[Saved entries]
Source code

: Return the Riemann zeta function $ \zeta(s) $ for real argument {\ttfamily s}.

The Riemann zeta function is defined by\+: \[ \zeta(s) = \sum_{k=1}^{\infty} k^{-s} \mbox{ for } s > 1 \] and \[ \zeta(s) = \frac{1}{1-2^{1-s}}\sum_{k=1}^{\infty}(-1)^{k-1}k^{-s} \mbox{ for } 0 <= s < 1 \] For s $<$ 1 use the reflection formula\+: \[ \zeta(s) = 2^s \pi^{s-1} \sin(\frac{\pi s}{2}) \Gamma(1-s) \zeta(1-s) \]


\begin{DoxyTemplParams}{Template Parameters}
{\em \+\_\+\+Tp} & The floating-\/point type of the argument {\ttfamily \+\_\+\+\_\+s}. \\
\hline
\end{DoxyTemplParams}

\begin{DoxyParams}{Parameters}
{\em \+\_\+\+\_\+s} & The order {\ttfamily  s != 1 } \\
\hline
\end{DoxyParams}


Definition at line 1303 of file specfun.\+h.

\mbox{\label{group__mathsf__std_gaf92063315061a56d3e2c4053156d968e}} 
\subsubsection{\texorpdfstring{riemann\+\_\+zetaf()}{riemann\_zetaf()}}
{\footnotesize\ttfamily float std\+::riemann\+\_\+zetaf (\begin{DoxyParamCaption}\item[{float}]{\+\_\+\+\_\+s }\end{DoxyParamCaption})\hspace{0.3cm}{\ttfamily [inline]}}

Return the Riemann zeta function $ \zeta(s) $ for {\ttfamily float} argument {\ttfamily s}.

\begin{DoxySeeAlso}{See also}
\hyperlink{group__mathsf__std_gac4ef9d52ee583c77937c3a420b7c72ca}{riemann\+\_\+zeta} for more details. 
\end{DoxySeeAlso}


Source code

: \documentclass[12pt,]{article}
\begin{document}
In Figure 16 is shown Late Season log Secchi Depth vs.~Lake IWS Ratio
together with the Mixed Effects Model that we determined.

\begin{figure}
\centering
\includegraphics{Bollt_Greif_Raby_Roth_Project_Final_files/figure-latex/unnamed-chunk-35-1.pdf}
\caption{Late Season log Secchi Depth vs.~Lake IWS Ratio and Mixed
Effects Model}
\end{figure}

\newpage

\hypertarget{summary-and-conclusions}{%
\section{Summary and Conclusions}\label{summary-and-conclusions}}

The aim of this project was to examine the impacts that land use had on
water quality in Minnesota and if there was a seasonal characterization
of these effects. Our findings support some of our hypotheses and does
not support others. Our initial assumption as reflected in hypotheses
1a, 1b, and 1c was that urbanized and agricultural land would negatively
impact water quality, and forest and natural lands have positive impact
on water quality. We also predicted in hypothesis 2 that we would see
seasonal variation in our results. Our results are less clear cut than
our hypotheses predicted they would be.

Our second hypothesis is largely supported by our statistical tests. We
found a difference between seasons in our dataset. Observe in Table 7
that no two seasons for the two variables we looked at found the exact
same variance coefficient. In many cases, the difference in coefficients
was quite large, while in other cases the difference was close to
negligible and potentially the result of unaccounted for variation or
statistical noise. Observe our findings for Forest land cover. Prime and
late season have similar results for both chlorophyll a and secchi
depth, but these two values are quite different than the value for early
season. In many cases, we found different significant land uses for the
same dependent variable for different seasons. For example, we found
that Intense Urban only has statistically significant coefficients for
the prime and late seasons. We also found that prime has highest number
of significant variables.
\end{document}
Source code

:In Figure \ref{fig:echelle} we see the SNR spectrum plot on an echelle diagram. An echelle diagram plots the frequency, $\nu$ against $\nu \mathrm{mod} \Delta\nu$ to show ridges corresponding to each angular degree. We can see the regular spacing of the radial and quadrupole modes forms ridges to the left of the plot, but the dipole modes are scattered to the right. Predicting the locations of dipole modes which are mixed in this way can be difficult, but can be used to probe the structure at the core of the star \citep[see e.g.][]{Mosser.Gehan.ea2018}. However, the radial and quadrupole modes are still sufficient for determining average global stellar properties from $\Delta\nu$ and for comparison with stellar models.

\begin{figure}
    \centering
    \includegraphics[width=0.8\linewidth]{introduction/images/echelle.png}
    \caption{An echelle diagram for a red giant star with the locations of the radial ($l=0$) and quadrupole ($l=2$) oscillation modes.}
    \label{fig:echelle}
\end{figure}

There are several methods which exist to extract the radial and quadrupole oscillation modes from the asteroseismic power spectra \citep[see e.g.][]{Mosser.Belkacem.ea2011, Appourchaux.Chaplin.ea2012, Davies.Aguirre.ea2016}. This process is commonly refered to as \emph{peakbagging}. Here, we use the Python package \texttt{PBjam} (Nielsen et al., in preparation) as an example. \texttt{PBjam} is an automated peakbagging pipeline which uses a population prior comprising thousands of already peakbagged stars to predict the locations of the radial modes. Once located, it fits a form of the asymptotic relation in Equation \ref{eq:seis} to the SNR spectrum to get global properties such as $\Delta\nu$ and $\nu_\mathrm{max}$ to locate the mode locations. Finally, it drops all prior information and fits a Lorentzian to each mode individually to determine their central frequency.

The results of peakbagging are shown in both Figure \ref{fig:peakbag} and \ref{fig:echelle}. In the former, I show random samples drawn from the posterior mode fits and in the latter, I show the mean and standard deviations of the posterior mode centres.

Problem to solve => Could you transcribe every record above exactly as it appears?

Expected output =>
Source code

: Return the Riemann zeta function $ \zeta(s) $ for real argument {\ttfamily s}.

The Riemann zeta function is defined by\+: \[ \zeta(s) = \sum_{k=1}^{\infty} k^{-s} \mbox{ for } s > 1 \] and \[ \zeta(s) = \frac{1}{1-2^{1-s}}\sum_{k=1}^{\infty}(-1)^{k-1}k^{-s} \mbox{ for } 0 <= s < 1 \] For s $<$ 1 use the reflection formula\+: \[ \zeta(s) = 2^s \pi^{s-1} \sin(\frac{\pi s}{2}) \Gamma(1-s) \zeta(1-s) \]


\begin{DoxyTemplParams}{Template Parameters}
{\em \+\_\+\+Tp} & The floating-\/point type of the argument {\ttfamily \+\_\+\+\_\+s}. \\
\hline
\end{DoxyTemplParams}

\begin{DoxyParams}{Parameters}
{\em \+\_\+\+\_\+s} & The order {\ttfamily  s != 1 } \\
\hline
\end{DoxyParams}


Definition at line 1303 of file specfun.\+h.

\mbox{\label{group__mathsf__std_gaf92063315061a56d3e2c4053156d968e}} 
\subsubsection{\texorpdfstring{riemann\+\_\+zetaf()}{riemann\_zetaf()}}
{\footnotesize\ttfamily float std\+::riemann\+\_\+zetaf (\begin{DoxyParamCaption}\item[{float}]{\+\_\+\+\_\+s }\end{DoxyParamCaption})\hspace{0.3cm}{\ttfamily [inline]}}

Return the Riemann zeta function $ \zeta(s) $ for {\ttfamily float} argument {\ttfamily s}.

\begin{DoxySeeAlso}{See also}
\hyperlink{group__mathsf__std_gac4ef9d52ee583c77937c3a420b7c72ca}{riemann\+\_\+zeta} for more details. 
\end{DoxySeeAlso}


Source code

: \documentclass[12pt,]{article}
\begin{document}
In Figure 16 is shown Late Season log Secchi Depth vs.~Lake IWS Ratio
together with the Mixed Effects Model that we determined.

\begin{figure}
\centering
\includegraphics{Bollt_Greif_Raby_Roth_Project_Final_files/figure-latex/unnamed-chunk-35-1.pdf}
\caption{Late Season log Secchi Depth vs.~Lake IWS Ratio and Mixed
Effects Model}
\end{figure}

\newpage

\hypertarget{summary-and-conclusions}{%
\section{Summary and Conclusions}\label{summary-and-conclusions}}

The aim of this project was to examine the impacts that land use had on
water quality in Minnesota and if there was a seasonal characterization
of these effects. Our findings support some of our hypotheses and does
not support others. Our initial assumption as reflected in hypotheses
1a, 1b, and 1c was that urbanized and agricultural land would negatively
impact water quality, and forest and natural lands have positive impact
on water quality. We also predicted in hypothesis 2 that we would see
seasonal variation in our results. Our results are less clear cut than
our hypotheses predicted they would be.

Our second hypothesis is largely supported by our statistical tests. We
found a difference between seasons in our dataset. Observe in Table 7
that no two seasons for the two variables we looked at found the exact
same variance coefficient. In many cases, the difference in coefficients
was quite large, while in other cases the difference was close to
negligible and potentially the result of unaccounted for variation or
statistical noise. Observe our findings for Forest land cover. Prime and
late season have similar results for both chlorophyll a and secchi
depth, but these two values are quite different than the value for early
season. In many cases, we found different significant land uses for the
same dependent variable for different seasons. For example, we found
that Intense Urban only has statistically significant coefficients for
the prime and late seasons. We also found that prime has highest number
of significant variables.
\end{document}
Source code

:In Figure \ref{fig:echelle} we see the SNR spectrum plot on an echelle diagram. An echelle diagram plots the frequency, $\nu$ against $\nu \mathrm{mod} \Delta\nu$ to show ridges corresponding to each angular degree. We can see the regular spacing of the radial and quadrupole modes forms ridges to the left of the plot, but the dipole modes are scattered to the right. Predicting the locations of dipole modes which are mixed in this way can be difficult, but can be used to probe the structure at the core of the star \citep[see e.g.][]{Mosser.Gehan.ea2018}. However, the radial and quadrupole modes are still sufficient for determining average global stellar properties from $\Delta\nu$ and for comparison with stellar models.

\begin{figure}
    \centering
    \includegraphics[width=0.8\linewidth]{introduction/images/echelle.png}
    \caption{An echelle diagram for a red giant star with the locations of the radial ($l=0$) and quadrupole ($l=2$) oscillation modes.}
    \label{fig:echelle}
\end{figure}

There are several methods which exist to extract the radial and quadrupole oscillation modes from the asteroseismic power spectra \citep[see e.g.][]{Mosser.Belkacem.ea2011, Appourchaux.Chaplin.ea2012, Davies.Aguirre.ea2016}. This process is commonly refered to as \emph{peakbagging}. Here, we use the Python package \texttt{PBjam} (Nielsen et al., in preparation) as an example. \texttt{PBjam} is an automated peakbagging pipeline which uses a population prior comprising thousands of already peakbagged stars to predict the locations of the radial modes. Once located, it fits a form of the asymptotic relation in Equation \ref{eq:seis} to the SNR spectrum to get global properties such as $\Delta\nu$ and $\nu_\mathrm{max}$ to locate the mode locations. Finally, it drops all prior information and fits a Lorentzian to each mode individually to determine their central frequency.

The results of peakbagging are shown in both Figure \ref{fig:peakbag} and \ref{fig:echelle}. In the former, I show random samples drawn from the posterior mode fits and in the latter, I show the mean and standard deviations of the posterior mode centres.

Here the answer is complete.